Yo realmente no pude imaginarlo, ya que escuchamos con gran interés las explicaciones de la camarera, sin comprender absolutamente nada, para seguidamente, poner una cara simpática y señalar la mesa más cercana indicando que nos sirviesen aquello que comía una señora gorda con gran entusiasmo; – ¿con chocolate, sirope, vainilla, ketchup, mostaza o piedrecitas del campo? – Si no dijo eso, fue algo parecido, pero optamos por tomarlo con chocolate, y tras unos breves instantes de intriga se apareció ante nuestros ojos un magnífico batido de plátano en cuyo interior se podía contemplar una enorme banana cubierta de chocolate.

No hubo mas incidencias hasta la llegada a Port Macquarie, uno de los lugares turísticos por excelencia debido a su estupendo clima, y que nos recibió con una “estupenda” lluvia.
Mi mayor interés en el lugar era visitar el Hospital de koalas, donde la gente lleva a estos simpáticos animalitos cuando los encuentran abandonados o heridos.

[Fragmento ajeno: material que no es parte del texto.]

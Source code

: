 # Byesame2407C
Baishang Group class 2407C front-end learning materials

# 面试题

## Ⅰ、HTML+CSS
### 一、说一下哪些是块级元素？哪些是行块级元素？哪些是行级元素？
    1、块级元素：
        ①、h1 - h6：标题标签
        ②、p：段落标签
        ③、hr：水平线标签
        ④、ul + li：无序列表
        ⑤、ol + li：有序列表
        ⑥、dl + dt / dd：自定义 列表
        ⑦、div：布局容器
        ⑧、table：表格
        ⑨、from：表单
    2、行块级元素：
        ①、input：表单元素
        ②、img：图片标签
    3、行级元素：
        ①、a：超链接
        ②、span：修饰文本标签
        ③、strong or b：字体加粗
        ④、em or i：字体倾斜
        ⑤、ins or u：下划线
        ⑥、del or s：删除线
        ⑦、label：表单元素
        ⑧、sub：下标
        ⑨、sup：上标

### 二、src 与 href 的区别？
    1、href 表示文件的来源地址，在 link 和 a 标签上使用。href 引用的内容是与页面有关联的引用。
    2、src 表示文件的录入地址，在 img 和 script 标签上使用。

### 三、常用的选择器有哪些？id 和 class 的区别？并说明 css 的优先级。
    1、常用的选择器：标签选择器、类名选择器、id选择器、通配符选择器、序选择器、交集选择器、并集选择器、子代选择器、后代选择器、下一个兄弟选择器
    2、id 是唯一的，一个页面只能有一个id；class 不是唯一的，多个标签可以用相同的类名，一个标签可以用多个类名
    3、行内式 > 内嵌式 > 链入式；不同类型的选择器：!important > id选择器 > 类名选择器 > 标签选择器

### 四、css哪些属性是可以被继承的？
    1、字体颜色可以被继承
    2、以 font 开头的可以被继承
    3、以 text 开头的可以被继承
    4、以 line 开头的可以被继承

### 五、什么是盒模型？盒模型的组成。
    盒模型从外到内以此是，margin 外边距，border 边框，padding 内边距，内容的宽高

El lugar se hallaba cerrado, pero tuvimos ocasión de pasear entre las distintas jaulas-hospital y descubrimos que los koalas tienen la insana costumbre de saltar a la carretera desde los eucaliptos donde viven, siempre a poder ser, que un potente vehículo se aproxime a gran velocidad. Esto conlleva un alarmante número de bajas y un alto porcentaje de orfandad, por lo que muchos de los koalas que pudimos contemplar habían sido acogidos a una temprana edad y debían aprender a defenderse solos antes de volver a la Naturaleza.
Otra de las gratas sorpresas que nos deparó la ciudad fue la playa de las Conchas, Shelly Beach. Se trata de una preciosa playa cuya arena, como su nombre ya indica, se halla cubierta de millones de pequeñas caracolillas desechadas en la orilla por el oleaje.
La contemplación de semejante paisaje ya valía la pena, pero lo realmente fascinante fue que al acabar la arena, sin solución de continuidad, se erguía un infranqueable muro de arboles y arbustos que conformaban un parque natural ubicado dentro de la propia ciudad. Mirando a la derecha se veía un calmo y hechizante océano, mirando a la izquierda, a menos de 30 metros, la vista topaba con una selva húmeda y oscura como si se tratase del corazón del Amazonas. Todo ello perfectamente delimitado por un cinturón de elegantes casitas, cuyos inquilinos no se atreverían a adentrarse en su peculiar jardín circundante, a menos que fuesen bien pertrechados de brújula, comida y agua para varios días.
La magia de Port Macquarie intentó retenernos, pero el viaje debía continuar y ,con gran pesar, abandonamos el idílico lugar mientras nos despedía el rojizo amanecer que surgía desde el mar.